WORK TO COMPLETE = From the data that follows, print exactly the lines starting at the one containing "transition from its" and ending at the one containing "coils in [A] |"; include both of them and nothing more.
--- GIVEN INFORMATION Enclosed Below ---
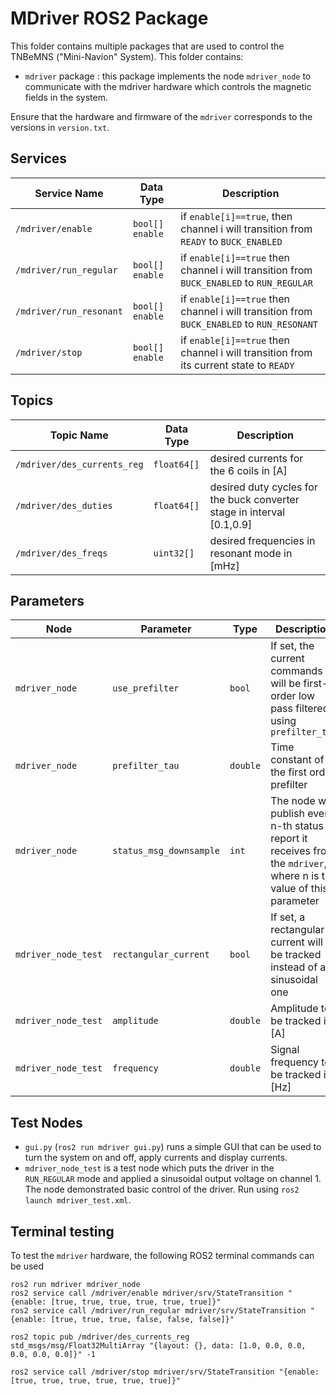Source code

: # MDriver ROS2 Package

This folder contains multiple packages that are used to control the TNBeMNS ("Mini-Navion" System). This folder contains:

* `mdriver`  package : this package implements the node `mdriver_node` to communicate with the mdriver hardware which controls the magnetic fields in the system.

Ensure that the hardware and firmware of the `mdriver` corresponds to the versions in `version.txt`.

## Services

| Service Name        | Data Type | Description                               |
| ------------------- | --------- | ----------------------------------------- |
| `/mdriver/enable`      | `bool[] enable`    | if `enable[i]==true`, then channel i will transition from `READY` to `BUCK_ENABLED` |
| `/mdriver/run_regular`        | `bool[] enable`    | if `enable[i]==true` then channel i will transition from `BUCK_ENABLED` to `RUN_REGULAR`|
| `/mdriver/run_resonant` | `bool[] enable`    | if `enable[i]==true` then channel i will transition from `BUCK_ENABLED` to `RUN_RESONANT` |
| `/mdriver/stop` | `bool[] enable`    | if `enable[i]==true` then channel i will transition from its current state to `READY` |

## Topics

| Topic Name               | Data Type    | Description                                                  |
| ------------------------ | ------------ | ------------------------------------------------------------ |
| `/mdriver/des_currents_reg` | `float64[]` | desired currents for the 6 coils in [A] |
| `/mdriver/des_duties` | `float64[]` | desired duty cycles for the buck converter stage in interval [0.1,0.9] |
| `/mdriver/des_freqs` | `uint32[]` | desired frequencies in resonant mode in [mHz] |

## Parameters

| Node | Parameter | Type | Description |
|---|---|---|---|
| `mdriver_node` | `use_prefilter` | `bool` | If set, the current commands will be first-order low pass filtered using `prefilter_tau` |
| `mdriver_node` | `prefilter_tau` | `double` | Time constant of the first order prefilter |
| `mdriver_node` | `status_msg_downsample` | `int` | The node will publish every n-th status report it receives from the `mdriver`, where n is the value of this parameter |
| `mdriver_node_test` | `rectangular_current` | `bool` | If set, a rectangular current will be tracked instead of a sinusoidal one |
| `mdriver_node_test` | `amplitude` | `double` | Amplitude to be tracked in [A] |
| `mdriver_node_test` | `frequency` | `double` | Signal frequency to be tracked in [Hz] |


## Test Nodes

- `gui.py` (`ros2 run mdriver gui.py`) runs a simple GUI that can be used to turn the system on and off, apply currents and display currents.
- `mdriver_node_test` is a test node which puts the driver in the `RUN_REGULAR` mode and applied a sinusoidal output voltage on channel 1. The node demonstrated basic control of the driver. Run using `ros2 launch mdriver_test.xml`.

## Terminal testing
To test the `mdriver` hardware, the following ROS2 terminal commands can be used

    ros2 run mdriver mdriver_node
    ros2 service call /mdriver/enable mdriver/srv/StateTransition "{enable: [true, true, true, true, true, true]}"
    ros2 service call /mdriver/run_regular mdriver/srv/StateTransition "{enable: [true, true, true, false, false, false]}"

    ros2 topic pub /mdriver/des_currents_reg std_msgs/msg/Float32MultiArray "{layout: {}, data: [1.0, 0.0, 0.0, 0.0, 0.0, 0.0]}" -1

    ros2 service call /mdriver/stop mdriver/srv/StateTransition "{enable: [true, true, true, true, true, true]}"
--- End of Enclosed GIVEN INFORMATION ---
--- GIVEN INFORMATION Enclosed Below ---
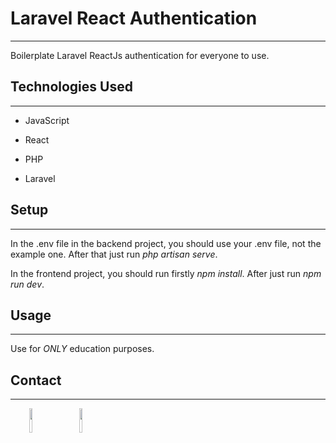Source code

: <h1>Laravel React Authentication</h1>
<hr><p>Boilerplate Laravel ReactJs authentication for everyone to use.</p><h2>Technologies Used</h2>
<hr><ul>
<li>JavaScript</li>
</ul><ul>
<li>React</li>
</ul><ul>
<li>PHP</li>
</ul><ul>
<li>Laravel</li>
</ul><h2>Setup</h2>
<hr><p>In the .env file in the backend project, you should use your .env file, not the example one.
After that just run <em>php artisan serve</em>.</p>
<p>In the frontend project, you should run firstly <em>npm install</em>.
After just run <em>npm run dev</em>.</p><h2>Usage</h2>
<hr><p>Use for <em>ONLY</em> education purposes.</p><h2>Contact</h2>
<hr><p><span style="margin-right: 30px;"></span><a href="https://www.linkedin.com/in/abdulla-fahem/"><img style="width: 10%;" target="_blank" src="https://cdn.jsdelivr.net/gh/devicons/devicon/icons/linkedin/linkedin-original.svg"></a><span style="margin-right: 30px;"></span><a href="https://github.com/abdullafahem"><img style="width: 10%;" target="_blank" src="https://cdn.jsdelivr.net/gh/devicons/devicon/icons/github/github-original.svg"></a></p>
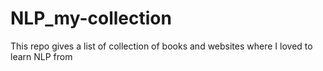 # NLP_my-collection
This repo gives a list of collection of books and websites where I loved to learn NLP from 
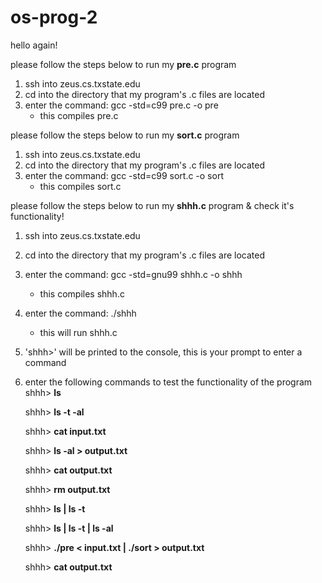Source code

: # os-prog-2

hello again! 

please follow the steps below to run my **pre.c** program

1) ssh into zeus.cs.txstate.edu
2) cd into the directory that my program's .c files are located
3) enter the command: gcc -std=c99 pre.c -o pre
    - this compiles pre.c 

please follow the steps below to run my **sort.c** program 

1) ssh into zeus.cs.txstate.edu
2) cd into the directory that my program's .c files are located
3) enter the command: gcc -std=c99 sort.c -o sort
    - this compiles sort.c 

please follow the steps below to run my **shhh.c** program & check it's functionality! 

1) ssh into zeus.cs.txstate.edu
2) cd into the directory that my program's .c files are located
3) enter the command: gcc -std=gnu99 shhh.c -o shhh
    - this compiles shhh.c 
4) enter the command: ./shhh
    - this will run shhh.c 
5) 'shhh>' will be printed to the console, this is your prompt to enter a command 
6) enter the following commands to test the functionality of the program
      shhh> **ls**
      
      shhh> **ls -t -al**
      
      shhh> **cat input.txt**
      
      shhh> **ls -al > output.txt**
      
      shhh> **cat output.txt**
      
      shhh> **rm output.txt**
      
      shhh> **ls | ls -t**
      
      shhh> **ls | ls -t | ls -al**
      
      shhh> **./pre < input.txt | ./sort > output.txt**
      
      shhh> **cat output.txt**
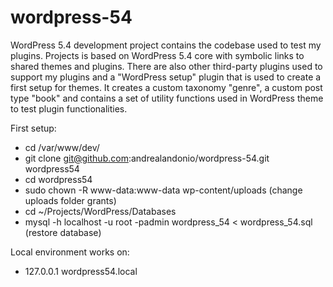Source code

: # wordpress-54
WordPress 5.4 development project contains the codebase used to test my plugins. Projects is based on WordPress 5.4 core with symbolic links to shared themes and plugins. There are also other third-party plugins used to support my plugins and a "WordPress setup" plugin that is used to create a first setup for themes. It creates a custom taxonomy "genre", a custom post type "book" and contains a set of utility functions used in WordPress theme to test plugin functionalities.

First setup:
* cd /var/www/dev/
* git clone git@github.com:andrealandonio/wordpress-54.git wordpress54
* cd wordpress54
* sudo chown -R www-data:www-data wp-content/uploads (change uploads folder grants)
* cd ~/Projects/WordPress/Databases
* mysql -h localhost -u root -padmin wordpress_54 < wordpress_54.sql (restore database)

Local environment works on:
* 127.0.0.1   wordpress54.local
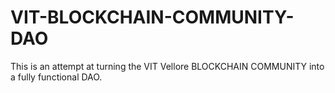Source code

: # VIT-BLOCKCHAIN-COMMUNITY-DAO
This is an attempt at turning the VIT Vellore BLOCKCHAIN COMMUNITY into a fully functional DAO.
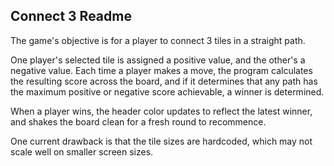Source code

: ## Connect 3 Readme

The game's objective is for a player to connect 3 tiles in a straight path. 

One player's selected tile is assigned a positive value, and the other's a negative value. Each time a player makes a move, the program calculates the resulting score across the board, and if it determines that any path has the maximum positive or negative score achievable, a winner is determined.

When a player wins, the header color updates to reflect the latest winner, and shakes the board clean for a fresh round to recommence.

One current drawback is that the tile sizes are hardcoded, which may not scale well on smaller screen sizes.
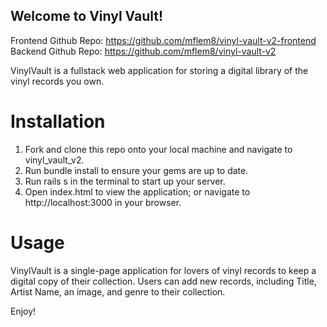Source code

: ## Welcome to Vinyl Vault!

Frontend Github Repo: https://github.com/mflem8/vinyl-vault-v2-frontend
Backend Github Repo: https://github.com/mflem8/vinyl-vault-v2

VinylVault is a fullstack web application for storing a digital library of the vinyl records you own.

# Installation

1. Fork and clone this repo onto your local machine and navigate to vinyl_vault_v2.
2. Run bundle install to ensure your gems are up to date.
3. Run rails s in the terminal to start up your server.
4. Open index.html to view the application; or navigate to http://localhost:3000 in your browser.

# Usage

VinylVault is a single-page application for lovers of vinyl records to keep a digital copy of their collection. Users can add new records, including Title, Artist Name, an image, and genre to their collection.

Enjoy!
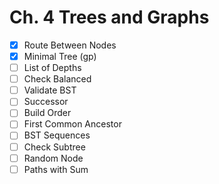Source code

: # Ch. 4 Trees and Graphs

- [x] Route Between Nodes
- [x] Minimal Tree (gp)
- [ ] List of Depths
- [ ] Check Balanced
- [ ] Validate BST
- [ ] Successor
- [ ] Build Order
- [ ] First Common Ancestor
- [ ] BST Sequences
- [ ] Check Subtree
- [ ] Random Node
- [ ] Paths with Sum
--- End of Enclosed GIVEN INFORMATION ---
RESULT OF THE TASK =
| `/mdriver/stop` | `bool[] enable`    | if `enable[i]==true` then channel i will transition from its current state to `READY` |

## Topics

| Topic Name               | Data Type    | Description                                                  |
| ------------------------ | ------------ | ------------------------------------------------------------ |
| `/mdriver/des_currents_reg` | `float64[]` | desired currents for the 6 coils in [A] |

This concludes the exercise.